Bei der hydrothermalen Geothermie werden bei der ersten Bohrung wasserführende Gesteinsschichten im tiefen Untergrund direkt angebohrt. Das im Gestein enthaltende Thermalwasser wird an die Oberfläche gefördert. Mit einem Wärmetauscher wird dem Heißwasser die Wärmeenergie entzogen und ins Fernwärmenetz gespeist. Über eine zweite Bohrung wird das abgekühlte Wasser zurück in etwa 3.600 Meter Tiefe geleitet. Mit der Rückführung des abgekühlten Wassers entsteht ein erneuerbarer Energiekreislauf.
Komplexe Logistik bei Bohrturmerrichtung Der Bohrung sind in den vergangenen Monaten intensive Bau- und Vorbereitungsarbeiten vorangegangen. Nach der Errichtung des Fundaments und dem Aufbau der Lärmschutzwand auf einer Länge von rund 60 Metern wurde der Bohrturm fertiggestellt. Mit insgesamt 80 LKWs und Schwertransporten wurde dabei in den vergangenen Wochen die gesamte Bohranlage des Bohrspezialisten Daldrup & Söhne von Deutschland nach Wien transportiert. Bei der Bohranlage handelt
es sich um eine elektrohydraulische Anlage, die geräuscharm und umweltfreundlich arbeitet, da in den
Stromaggregaten kein Diesel zum Einsatz kommt.
Die wichtigsten Fakten auf einen Blick
Bohrung I und II: Juli 2012 – Juni 2013 (inkl. Pump- und Reinjektionsversuch)
Erwartete Leistung: 40 MW Wärmeleistung
CO2-Einsparung: 130.000 Tonnen pro Jahr
Erwartete Temperatur: 150°C
Versorgung: 40.000 Wohnungen in Wien
Inbetriebnahme: Anfang 2015 (inkl. Anschluss an das Wiener Fernwärmenetz)

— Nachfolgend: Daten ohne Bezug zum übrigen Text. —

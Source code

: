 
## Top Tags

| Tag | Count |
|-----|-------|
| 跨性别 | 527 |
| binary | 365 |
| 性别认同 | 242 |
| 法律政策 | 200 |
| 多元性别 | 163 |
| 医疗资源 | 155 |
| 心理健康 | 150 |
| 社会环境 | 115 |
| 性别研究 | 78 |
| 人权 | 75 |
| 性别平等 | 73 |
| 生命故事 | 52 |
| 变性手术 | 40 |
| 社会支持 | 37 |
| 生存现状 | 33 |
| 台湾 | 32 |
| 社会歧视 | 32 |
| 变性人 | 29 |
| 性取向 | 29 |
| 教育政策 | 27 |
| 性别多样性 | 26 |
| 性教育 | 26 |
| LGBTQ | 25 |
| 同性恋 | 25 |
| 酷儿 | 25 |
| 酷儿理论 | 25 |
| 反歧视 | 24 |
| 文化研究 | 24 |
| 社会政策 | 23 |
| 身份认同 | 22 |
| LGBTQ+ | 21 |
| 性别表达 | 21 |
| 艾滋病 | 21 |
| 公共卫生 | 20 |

Der nächste Tag der offenen Tür am Bohrplatz findet am 28. September 2012, 14:00 – 18:00 Uhr statt.
Über Wien Energie
Wien Energie ist der größte Energiedienstleister Österreichs. Das Unternehmen versorgt mehr als 2 Millionen Menschen, rund 230.000 Gewerbeanlagen, industrielle Anlagen und öffentliche Gebäude sowie rund 4.500 landwirtschaftliche Betriebe in Wien, NÖ und Burgenland mit Strom, Erdgas und Wärme.
Über die Geothermiezentrum Aspern GmbH
Die Geothermiezentrum Aspern GmbH wurde 2007 gegründet. Ziel ist die Planung, Errichtung und der Betrieb von Kraftwerken zur Nutzung hydrothermaler Geothermie in Wien. Die Geothermiezentrum Aspern GmbH ist ein Tochterunternehmen von Wien Energie Fernwärme (80 Prozent der Unternehmensanteile) und der Wirtschaftsagentur Wien (20 Prozent).